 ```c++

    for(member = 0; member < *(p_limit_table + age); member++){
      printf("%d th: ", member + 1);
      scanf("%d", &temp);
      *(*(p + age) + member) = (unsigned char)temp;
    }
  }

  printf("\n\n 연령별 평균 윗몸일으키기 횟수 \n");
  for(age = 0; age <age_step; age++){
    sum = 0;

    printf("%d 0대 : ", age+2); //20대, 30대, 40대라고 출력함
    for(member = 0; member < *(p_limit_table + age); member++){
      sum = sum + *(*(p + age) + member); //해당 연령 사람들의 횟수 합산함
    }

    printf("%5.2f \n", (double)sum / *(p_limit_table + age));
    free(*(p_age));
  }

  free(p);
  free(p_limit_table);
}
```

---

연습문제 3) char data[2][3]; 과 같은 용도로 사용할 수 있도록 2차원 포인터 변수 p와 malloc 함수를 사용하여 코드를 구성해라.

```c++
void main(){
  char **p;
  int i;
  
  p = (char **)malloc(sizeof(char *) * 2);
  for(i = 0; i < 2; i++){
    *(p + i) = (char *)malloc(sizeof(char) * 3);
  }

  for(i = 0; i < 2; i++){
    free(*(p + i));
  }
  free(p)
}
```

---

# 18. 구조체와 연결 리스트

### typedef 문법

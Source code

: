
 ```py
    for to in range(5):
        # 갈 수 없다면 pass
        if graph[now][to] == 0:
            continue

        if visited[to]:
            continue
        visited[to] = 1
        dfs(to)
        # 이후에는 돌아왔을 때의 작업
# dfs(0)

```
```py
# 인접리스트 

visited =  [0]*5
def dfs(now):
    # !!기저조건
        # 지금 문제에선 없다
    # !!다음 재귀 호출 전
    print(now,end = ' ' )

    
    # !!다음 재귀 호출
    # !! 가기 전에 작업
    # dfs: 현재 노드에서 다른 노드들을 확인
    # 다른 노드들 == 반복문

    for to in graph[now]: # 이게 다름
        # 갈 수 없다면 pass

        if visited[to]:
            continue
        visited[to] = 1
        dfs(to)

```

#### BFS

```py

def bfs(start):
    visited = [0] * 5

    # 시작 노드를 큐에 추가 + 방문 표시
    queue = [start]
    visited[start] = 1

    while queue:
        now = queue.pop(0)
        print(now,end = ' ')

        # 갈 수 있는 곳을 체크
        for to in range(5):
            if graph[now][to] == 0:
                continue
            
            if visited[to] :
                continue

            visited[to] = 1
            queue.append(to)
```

____

▸ **Task**: Repeat each record above precisely as written.

▸ **Task result**:
 ```c++

    for(member = 0; member < *(p_limit_table + age); member++){
      printf("%d th: ", member + 1);
      scanf("%d", &temp);
      *(*(p + age) + member) = (unsigned char)temp;
    }
  }

  printf("\n\n 연령별 평균 윗몸일으키기 횟수 \n");
  for(age = 0; age <age_step; age++){
    sum = 0;

    printf("%d 0대 : ", age+2); //20대, 30대, 40대라고 출력함
    for(member = 0; member < *(p_limit_table + age); member++){
      sum = sum + *(*(p + age) + member); //해당 연령 사람들의 횟수 합산함
    }

    printf("%5.2f \n", (double)sum / *(p_limit_table + age));
    free(*(p_age));
  }

  free(p);
  free(p_limit_table);
}
```

---

연습문제 3) char data[2][3]; 과 같은 용도로 사용할 수 있도록 2차원 포인터 변수 p와 malloc 함수를 사용하여 코드를 구성해라.

```c++
void main(){
  char **p;
  int i;
  
  p = (char **)malloc(sizeof(char *) * 2);
  for(i = 0; i < 2; i++){
    *(p + i) = (char *)malloc(sizeof(char) * 3);
  }

  for(i = 0; i < 2; i++){
    free(*(p + i));
  }
  free(p)
}
```

---

# 18. 구조체와 연결 리스트

### typedef 문법

Source code

:
 ```py
    for to in range(5):
        # 갈 수 없다면 pass
        if graph[now][to] == 0:
            continue

        if visited[to]:
            continue
        visited[to] = 1
        dfs(to)
        # 이후에는 돌아왔을 때의 작업
# dfs(0)

```
```py
# 인접리스트 

visited =  [0]*5
def dfs(now):
    # !!기저조건
        # 지금 문제에선 없다
    # !!다음 재귀 호출 전
    print(now,end = ' ' )

    
    # !!다음 재귀 호출
    # !! 가기 전에 작업
    # dfs: 현재 노드에서 다른 노드들을 확인
    # 다른 노드들 == 반복문

    for to in graph[now]: # 이게 다름
        # 갈 수 없다면 pass

        if visited[to]:
            continue
        visited[to] = 1
        dfs(to)

```

#### BFS

```py

def bfs(start):
    visited = [0] * 5

    # 시작 노드를 큐에 추가 + 방문 표시
    queue = [start]
    visited[start] = 1

    while queue:
        now = queue.pop(0)
        print(now,end = ' ')

        # 갈 수 있는 곳을 체크
        for to in range(5):
            if graph[now][to] == 0:
                continue
            
            if visited[to] :
                continue

            visited[to] = 1
            queue.append(to)
```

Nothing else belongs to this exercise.